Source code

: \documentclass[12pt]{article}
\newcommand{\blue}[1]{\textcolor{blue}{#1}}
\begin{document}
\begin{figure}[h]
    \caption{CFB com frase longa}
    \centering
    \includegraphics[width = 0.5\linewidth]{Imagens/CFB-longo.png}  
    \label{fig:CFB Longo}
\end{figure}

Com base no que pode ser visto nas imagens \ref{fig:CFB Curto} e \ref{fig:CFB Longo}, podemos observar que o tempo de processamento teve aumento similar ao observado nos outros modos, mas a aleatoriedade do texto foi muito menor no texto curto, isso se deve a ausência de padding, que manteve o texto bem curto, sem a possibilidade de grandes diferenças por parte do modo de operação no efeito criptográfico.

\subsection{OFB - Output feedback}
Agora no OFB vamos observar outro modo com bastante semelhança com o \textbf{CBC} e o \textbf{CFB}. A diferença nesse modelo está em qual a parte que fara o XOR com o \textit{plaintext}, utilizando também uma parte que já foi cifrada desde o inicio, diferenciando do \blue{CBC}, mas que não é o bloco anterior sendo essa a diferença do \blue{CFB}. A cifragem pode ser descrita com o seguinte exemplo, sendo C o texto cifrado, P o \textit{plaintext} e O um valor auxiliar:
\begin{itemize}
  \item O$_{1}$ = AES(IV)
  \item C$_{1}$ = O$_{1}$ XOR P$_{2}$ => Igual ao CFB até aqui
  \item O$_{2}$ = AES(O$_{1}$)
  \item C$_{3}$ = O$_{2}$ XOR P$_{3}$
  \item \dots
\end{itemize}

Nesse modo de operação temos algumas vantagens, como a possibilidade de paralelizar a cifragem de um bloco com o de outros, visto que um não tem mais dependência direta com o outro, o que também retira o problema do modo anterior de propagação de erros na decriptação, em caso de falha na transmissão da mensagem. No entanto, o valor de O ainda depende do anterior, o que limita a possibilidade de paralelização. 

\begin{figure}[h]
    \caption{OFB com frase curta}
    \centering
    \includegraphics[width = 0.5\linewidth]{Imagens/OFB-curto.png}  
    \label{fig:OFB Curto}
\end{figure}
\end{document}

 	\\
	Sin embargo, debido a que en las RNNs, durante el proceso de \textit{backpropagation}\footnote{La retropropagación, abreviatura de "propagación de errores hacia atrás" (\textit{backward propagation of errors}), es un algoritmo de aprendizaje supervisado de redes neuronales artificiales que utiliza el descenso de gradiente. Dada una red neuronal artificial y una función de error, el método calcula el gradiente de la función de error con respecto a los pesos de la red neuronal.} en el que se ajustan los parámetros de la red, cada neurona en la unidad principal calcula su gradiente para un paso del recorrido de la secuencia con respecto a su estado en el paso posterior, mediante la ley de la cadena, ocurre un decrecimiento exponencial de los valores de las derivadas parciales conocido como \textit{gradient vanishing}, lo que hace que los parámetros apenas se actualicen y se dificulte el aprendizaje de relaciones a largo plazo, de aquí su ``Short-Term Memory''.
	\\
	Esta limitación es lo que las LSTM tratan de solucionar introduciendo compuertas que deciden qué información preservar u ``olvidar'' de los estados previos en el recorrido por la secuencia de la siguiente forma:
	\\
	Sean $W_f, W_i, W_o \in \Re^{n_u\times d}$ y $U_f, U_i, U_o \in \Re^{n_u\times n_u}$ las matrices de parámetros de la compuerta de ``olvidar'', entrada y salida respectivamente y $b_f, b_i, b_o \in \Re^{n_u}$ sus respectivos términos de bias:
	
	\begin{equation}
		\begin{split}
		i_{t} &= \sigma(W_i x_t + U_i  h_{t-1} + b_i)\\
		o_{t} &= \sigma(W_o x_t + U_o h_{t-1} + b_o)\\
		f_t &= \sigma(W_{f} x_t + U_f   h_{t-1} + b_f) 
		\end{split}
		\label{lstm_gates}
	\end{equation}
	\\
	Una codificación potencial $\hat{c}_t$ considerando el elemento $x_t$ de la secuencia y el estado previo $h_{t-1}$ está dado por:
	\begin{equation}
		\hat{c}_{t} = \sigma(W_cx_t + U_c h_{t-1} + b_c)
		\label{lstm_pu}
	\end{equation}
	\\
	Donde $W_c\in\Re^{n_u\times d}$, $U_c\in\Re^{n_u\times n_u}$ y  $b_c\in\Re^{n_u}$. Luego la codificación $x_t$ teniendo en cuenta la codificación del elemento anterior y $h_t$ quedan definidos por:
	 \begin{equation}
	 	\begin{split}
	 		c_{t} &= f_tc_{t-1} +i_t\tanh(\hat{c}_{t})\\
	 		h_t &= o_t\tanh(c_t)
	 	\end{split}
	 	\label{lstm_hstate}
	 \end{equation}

________________________

#### [Exercise directions]
Set down the lines from the one with "Luego la codificación" through the end of the data above. Keep each exactly as written and add no other line.

#### [Result of this task]
	Donde $W_c\in\Re^{n_u\times d}$, $U_c\in\Re^{n_u\times n_u}$ y  $b_c\in\Re^{n_u}$. Luego la codificación $x_t$ teniendo en cuenta la codificación del elemento anterior y $h_t$ quedan definidos por:
	 \begin{equation}
	 	\begin{split}
	 		c_{t} &= f_tc_{t-1} +i_t\tanh(\hat{c}_{t})\\
	 		h_t &= o_t\tanh(c_t)
	 	\end{split}
	 	\label{lstm_hstate}
	 \end{equation}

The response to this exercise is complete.